Sur une carte d’Afrique aux frontières tracées mais sans les noms des pays, rares sont les Béninois qui montreront avec assurance où se situe le Rwanda. Les peuples rwandais et béninois se connaissent à peine. Ce ne sont donc pas eux qui se courent après mais leurs chefs respectifs, fascinés l’un par l’autre, passionnés d’Afrique, du Rwanda et du Bénin. Au-delà de leurs rencontres d’Etat se trouvent les trois points de rencontre entre Kagame et Talon.
1.- Capitaine d’Armée d’un côté et capitaine d’Industrie de l’autre, ils ont, chevillée à la conscience, la volonté innée de mettre la troupe en bon ordre pour la conduire à la victoire : « Allez les gars, foncez ! » ou, à la manière des Israéliens, « Allons les gars, suivez-moi ! »

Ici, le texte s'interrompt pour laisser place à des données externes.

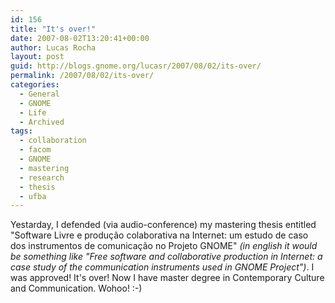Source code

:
 ```yaml
---
id: 156
title: "It's over!"
date: 2007-08-02T13:20:41+00:00
author: Lucas Rocha
layout: post
guid: http://blogs.gnome.org/lucasr/2007/08/02/its-over/
permalink: /2007/08/02/its-over/
categories:
  - General
  - GNOME
  - Life
  - Archived
tags:
  - collaboration
  - facom
  - GNOME
  - mastering
  - research
  - thesis
  - ufba
---
```

Yestarday, I defended (via audio-conference) my mastering thesis entitled
"Software Livre e produção colaborativa na Internet: um estudo de caso dos
instrumentos de comunicação no Projeto GNOME" _(in english it would be
something like "Free software and collaborative production in Internet: a case
study of the communication instruments used in GNOME Project")_. I was
approved! It's over! Now I have master degree in Contemporary Culture and
Communication. Wohoo! :-)
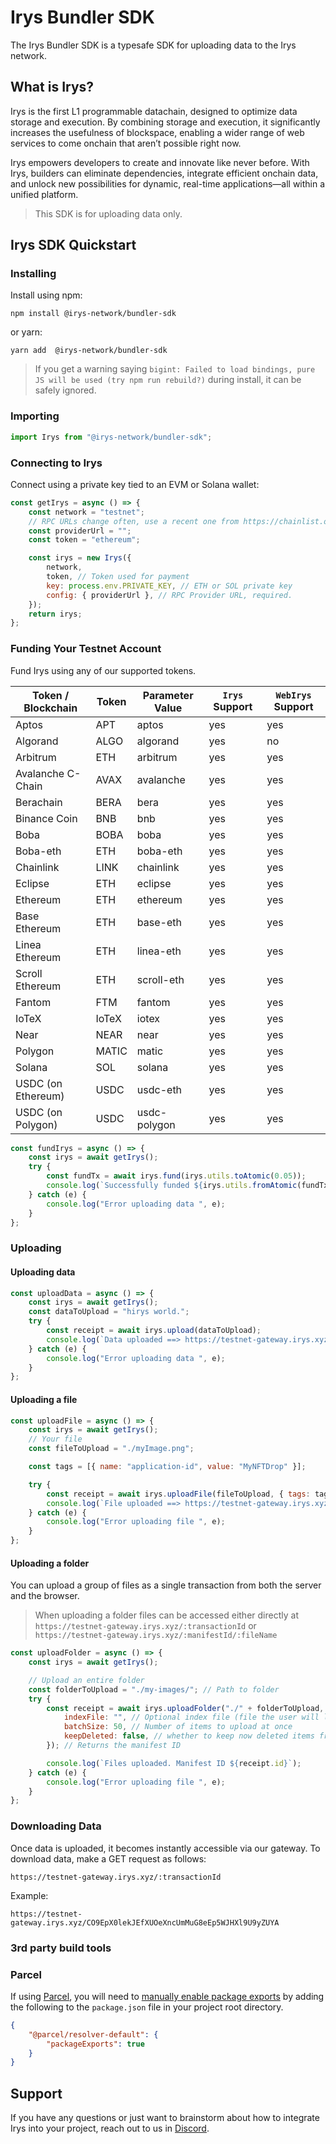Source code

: # Irys Bundler SDK

The Irys Bundler SDK is a typesafe SDK for uploading data to the Irys network. 

## What is Irys?

Irys is the first L1 programmable datachain, designed to optimize data storage and execution. By combining storage and execution, it significantly increases the usefulness of blockspace, enabling a wider range of web services to come onchain that aren’t possible right now.

Irys empowers developers to create and innovate like never before. With Irys, builders can eliminate dependencies, integrate efficient onchain data, and unlock new possibilities for dynamic, real-time applications—all within a unified platform.

> This SDK is for uploading data only. 

## Irys SDK Quickstart

### Installing

Install using npm:

```console
npm install @irys-network/bundler-sdk
```

or yarn:

```console
yarn add  @irys-network/bundler-sdk
```


>If you get a warning saying `bigint: Failed to load bindings, pure JS will be used (try npm run rebuild?)` during install, it can be safely ignored. 

### Importing

```js
import Irys from "@irys-network/bundler-sdk";
```

### Connecting to Irys

Connect using a private key tied to an EVM or Solana wallet:

```js
const getIrys = async () => {
	const network = "testnet";
	// RPC URLs change often, use a recent one from https://chainlist.org/
	const providerUrl = "";
	const token = "ethereum";

	const irys = new Irys({
		network,
		token, // Token used for payment
		key: process.env.PRIVATE_KEY, // ETH or SOL private key
		config: { providerUrl }, // RPC Provider URL, required.
	});
	return irys;
};
```

### Funding Your Testnet Account

Fund Irys using any of our supported tokens.

| Token / Blockchain | Token | Parameter Value | `Irys` Support | `WebIrys` Support |
| ------------------ | ----- | --------------- | -------------- | ----------------- |
| Aptos              | APT   | aptos           | yes            | yes               |
| Algorand           | ALGO  | algorand        | yes            | no                |
| Arbitrum           | ETH   | arbitrum        | yes            | yes               |
| Avalanche C-Chain  | AVAX  | avalanche       | yes            | yes               |
| Berachain          | BERA  | bera            | yes            | yes               |
| Binance Coin       | BNB   | bnb             | yes            | yes               |
| Boba               | BOBA  | boba            | yes            | yes               |
| Boba-eth           | ETH   | boba-eth        | yes            | yes               |
| Chainlink          | LINK  | chainlink       | yes            | yes               |
| Eclipse            | ETH   | eclipse         | yes            | yes               |
| Ethereum           | ETH   | ethereum        | yes            | yes               |
| Base Ethereum      | ETH   | base-eth        | yes            | yes               |
| Linea Ethereum     | ETH   | linea-eth       | yes            | yes               |
| Scroll Ethereum    | ETH   | scroll-eth      | yes            | yes               |
| Fantom             | FTM   | fantom          | yes            | yes               |
| IoTeX              | IoTeX | iotex           | yes            | yes               |
| Near               | NEAR  | near            | yes            | yes               |
| Polygon            | MATIC | matic           | yes            | yes               |
| Solana             | SOL   | solana          | yes            | yes               |
| USDC (on Ethereum) | USDC  | usdc-eth        | yes            | yes               |
| USDC (on Polygon)  | USDC  | usdc-polygon    | yes            | yes               |


```js
const fundIrys = async () => {
	const irys = await getIrys();
	try {
		const fundTx = await irys.fund(irys.utils.toAtomic(0.05));
		console.log(`Successfully funded ${irys.utils.fromAtomic(fundTx.quantity)} ${irys.token}`);
	} catch (e) {
		console.log("Error uploading data ", e);
	}
};
```

### Uploading

#### Uploading data

```js
const uploadData = async () => {
	const irys = await getIrys();
	const dataToUpload = "hirys world.";
	try {
		const receipt = await irys.upload(dataToUpload);
		console.log(`Data uploaded ==> https://testnet-gateway.irys.xyz/${receipt.id}`);
	} catch (e) {
		console.log("Error uploading data ", e);
	}
};
```

#### Uploading a file

```js
const uploadFile = async () => {
	const irys = await getIrys();
	// Your file
	const fileToUpload = "./myImage.png";

	const tags = [{ name: "application-id", value: "MyNFTDrop" }];

	try {
		const receipt = await irys.uploadFile(fileToUpload, { tags: tags });
		console.log(`File uploaded ==> https://testnet-gateway.irys.xyz/${receipt.id}`);
	} catch (e) {
		console.log("Error uploading file ", e);
	}
};
```

#### Uploading a folder

You can upload a group of files as a single transaction from both the server and the browser.

> When uploading a folder files can be accessed either directly at
`https://testnet-gateway.irys.xyz/:transactionId` or `https://testnet-gateway.irys.xyz/:manifestId/:fileName`


```js
const uploadFolder = async () => {
	const irys = await getIrys();

	// Upload an entire folder
	const folderToUpload = "./my-images/"; // Path to folder
	try {
		const receipt = await irys.uploadFolder("./" + folderToUpload, {
			indexFile: "", // Optional index file (file the user will load when accessing the manifest)
			batchSize: 50, // Number of items to upload at once
			keepDeleted: false, // whether to keep now deleted items from previous uploads
		}); // Returns the manifest ID

		console.log(`Files uploaded. Manifest ID ${receipt.id}`);
	} catch (e) {
		console.log("Error uploading file ", e);
	}
};
```

### Downloading Data

Once data is uploaded, it becomes instantly accessible via our gateway. To download data, make a GET request as follows:

`https://testnet-gateway.irys.xyz/:transactionId`

Example:

`https://testnet-gateway.irys.xyz/CO9EpX0lekJEfXUOeXncUmMuG8eEp5WJHXl9U9yZUYA`

### 3rd party build tools

### Parcel

If using [Parcel](https://parceljs.org/), you will need to [manually enable package exports](https://parceljs.org/features/dependency-resolution/#package-exports) by adding the following to the `package.json` file in your project root directory.

```json
{
	"@parcel/resolver-default": {
		"packageExports": true
	}
}
```

## Support

If you have any questions or just want to brainstorm about how to integrate Irys into your project, reach out to us in [Discord](https://discord.gg/irys).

2.- L’exil en Ouganda (où l’un est né) et à Paris (où l’autre s’est vu renaître à lui-même) leur a fait prendre du recul et voir avec une clarté douloureuse le désert éthique où les leurs se déshumanisaient. « Au fond, un homme c’est comme un animal, tu le tranches sur la tête ou sur le coup, il s’abat de soi. Dans les premiers jours, celui qui avait déjà abattu des poulets, et surtout des chèvres, se trouvait avantagé ; ça se comprend. Par la suite, tout le monde s’est accoutumé à cette nouvelle activité et a rattrapé son retard ». Aveu d’un génocidaire Hutu. Hors de toute allégeance à des dieux ou aux mânes des ancêtres, l’ethnie devient l’horizon indépassable, et l’on doit abattre ceux qui n’appartiennent pas à la ‘‘bonne’’ ethnie, la vôtre. En 1992, pour se défendre d’avoir pillé les caisses de l’Etat, un ancien ministre béninois de l’économie et des finances déclare : « L’intelligent, c’est celui qui sait s’adapter à des situations nouvelles. Si vous arrivez dans un pays où tout le monde marche sur la tête, commencez par le faire aussi, sinon vous serez taxé de fou. C’est la logique de l’irrégularité. Tout le monde y nageait. » Et il marcha sur la tête avec un doctorat en main. Et l’on marcha ainsi jusqu’en 2016.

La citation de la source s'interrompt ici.